I costi della decarbonizzazione e della riduzione del rischio climatico

Lo studio Cerved fornisce non solo supporto nella identificazione dei rischi e delle misure per attuare forme di protezione ma anche prospettive per pianificare uno sviluppo industriale sostenibile. In questo senso l’analisi mostra come le aziende più esposte ai rischi climatici presentino debiti per 207 miliardi di euro e per attuare i processi di decarbonizzazione necessari al raggiungimento degli obiettivi di zero emission entro il 2050 avranno la necessità di pianificare una serie di investimenti aggiuntivi per un valore complessivo di 226 miliardi di euro. Si tratta, come appare evidente di un piano di trasformazione industriale con una portata e con dimensioni tali da cambiare il panorama economico.

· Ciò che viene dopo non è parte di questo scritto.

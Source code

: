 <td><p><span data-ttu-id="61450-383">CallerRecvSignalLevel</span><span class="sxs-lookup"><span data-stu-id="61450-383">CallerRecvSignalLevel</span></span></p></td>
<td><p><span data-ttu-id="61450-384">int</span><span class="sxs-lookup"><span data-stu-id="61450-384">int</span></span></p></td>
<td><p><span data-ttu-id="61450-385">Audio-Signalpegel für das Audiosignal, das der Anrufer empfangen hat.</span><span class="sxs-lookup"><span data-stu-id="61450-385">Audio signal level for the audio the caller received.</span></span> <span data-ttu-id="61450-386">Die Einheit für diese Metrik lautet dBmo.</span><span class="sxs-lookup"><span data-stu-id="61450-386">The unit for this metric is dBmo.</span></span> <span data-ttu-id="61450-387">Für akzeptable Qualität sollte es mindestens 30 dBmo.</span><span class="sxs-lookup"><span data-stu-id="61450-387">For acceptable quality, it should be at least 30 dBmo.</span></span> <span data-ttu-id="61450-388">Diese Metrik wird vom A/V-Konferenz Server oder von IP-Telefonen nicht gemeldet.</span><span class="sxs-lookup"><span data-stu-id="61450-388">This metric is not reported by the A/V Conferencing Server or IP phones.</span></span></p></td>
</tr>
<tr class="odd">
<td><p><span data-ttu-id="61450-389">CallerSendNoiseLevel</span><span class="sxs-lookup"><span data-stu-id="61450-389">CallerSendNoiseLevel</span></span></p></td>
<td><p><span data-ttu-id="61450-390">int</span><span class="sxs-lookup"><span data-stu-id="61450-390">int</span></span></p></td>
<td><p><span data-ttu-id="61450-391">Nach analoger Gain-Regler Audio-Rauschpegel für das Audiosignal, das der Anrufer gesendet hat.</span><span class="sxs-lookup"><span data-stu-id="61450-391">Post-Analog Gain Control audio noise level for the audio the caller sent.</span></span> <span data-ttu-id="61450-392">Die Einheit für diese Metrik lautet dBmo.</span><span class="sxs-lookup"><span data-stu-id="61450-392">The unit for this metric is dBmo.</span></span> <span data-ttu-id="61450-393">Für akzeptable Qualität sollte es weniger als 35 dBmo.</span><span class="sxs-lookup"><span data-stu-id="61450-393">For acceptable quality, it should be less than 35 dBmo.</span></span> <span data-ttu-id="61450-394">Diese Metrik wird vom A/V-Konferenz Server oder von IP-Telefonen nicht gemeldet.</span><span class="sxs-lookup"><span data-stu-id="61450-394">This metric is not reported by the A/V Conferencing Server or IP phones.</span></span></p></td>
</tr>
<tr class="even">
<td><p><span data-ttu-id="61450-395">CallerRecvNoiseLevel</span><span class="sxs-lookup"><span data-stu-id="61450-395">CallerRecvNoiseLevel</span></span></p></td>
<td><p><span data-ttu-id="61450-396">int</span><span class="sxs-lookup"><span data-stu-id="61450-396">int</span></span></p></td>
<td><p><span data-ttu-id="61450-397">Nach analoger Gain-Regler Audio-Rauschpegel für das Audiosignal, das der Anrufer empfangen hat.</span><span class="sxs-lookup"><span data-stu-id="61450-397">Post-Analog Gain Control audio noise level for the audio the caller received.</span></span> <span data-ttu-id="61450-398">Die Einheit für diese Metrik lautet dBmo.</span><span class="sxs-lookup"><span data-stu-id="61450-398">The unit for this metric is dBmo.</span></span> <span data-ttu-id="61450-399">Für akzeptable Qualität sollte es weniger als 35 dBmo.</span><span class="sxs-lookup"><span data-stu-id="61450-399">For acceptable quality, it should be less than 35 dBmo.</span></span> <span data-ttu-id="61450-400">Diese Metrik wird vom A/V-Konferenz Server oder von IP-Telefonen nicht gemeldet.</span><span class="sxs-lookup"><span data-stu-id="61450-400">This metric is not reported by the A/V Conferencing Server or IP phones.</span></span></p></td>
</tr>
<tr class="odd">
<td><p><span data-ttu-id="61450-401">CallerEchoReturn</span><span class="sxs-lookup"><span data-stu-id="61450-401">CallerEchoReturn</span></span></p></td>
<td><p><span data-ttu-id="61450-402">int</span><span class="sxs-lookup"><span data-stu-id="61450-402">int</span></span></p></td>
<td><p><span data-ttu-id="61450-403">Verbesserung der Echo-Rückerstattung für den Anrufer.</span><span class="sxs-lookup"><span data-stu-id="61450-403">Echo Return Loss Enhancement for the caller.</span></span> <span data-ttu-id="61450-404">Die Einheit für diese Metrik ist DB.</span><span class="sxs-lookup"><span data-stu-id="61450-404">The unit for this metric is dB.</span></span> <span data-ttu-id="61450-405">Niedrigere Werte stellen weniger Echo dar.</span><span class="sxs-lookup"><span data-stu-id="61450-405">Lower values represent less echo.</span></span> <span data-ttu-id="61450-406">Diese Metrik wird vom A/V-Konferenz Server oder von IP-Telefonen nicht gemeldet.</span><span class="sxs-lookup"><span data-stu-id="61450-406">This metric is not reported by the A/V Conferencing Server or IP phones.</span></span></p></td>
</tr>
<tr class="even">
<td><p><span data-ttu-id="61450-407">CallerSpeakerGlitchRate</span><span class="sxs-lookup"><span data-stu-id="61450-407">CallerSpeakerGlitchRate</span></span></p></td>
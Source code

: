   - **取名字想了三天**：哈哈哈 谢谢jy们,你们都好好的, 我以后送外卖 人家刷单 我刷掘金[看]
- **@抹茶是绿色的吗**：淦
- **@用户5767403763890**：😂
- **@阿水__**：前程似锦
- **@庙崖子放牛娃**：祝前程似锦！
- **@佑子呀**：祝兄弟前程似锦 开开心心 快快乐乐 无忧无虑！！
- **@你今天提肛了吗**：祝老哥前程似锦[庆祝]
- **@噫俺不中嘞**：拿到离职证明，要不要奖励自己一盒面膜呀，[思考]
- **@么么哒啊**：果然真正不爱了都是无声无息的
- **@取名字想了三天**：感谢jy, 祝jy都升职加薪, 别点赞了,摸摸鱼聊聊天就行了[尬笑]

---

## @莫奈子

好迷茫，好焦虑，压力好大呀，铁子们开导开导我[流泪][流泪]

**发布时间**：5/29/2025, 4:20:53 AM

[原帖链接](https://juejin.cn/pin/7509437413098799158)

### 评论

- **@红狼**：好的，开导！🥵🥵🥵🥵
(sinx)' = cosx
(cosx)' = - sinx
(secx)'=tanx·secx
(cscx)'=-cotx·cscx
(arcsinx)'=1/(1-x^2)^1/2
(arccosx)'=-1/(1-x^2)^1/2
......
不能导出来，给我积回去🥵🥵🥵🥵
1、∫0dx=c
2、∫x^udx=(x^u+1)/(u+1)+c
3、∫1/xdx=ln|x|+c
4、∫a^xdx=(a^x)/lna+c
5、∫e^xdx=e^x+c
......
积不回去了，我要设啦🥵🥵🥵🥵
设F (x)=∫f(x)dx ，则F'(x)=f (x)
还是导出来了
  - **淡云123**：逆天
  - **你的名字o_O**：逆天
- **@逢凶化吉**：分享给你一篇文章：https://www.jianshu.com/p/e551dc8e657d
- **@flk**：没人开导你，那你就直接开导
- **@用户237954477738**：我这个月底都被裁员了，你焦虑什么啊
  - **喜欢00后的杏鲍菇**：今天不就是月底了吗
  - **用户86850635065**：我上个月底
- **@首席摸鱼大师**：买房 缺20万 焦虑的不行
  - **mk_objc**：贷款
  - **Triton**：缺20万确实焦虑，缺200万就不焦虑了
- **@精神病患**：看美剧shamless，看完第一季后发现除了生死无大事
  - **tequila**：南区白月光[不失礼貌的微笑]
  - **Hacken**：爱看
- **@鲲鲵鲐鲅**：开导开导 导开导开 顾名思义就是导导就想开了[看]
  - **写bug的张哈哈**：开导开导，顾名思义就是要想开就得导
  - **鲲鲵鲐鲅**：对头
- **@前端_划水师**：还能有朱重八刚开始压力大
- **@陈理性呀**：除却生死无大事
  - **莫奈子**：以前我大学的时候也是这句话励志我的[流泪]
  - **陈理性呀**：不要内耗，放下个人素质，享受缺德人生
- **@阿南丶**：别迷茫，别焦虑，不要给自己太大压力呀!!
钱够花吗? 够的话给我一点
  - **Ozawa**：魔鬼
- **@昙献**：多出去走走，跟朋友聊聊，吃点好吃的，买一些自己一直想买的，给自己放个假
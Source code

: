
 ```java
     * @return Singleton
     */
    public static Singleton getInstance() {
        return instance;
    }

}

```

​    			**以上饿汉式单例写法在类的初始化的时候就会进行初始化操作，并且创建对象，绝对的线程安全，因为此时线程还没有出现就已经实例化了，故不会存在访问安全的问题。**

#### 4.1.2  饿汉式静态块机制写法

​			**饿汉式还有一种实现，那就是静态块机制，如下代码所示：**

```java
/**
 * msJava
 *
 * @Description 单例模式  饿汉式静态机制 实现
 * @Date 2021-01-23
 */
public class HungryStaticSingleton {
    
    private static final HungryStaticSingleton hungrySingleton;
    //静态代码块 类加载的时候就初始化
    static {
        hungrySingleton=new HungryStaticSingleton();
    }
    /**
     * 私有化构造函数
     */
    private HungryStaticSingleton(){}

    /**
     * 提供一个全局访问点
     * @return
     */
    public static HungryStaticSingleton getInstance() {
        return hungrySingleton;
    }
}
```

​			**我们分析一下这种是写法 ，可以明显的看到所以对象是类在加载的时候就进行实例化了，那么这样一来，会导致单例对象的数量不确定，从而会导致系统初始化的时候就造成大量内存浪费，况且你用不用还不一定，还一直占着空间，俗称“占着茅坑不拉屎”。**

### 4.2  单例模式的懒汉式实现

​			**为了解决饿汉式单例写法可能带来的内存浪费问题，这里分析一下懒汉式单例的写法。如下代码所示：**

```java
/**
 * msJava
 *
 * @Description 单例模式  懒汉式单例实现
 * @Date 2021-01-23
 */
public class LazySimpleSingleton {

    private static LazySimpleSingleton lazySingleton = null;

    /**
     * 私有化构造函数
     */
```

L’analisi individua poi nello stesso tempo come una parte di queste aziende, pari a circa 15.000 realtà, potrebbero essere nella condizione di ffrontare questa trasformazione, e dunque ridurre la propria esposizione ai rischi climatici, senza dover mettere in campo troppi rischi sul piano finanziario, ovvero con un indebitamento, calcolato – per queste imprese -, in 46 miliardi di euro.

Rischio climatico: cosa si intende e come è composto

Prima di analizzare più in dettaglio altre evidenze dello studio è utile sottolineare che nel concetto di rischio climatico rientrano tutti gli eventi che possono essere legati direttamente e indirettamente al cambiamento climatico e che possono causare danni all’ambiente, all’economia e alla società.

Il rischio climatico è certamente un fenomeno complesso e in evoluzione, comprende naturalmente i rischi legati all’aumento delle temperature globali, gli eventi metereologici estremi che non possono più essere considerati come eventi eccezionali, rientrano poi in questo ambito anche i rischi legati alla perdita di biodiversità, all’innalzamento del livello dei mari, alla erosione dei suoli, alla siccità.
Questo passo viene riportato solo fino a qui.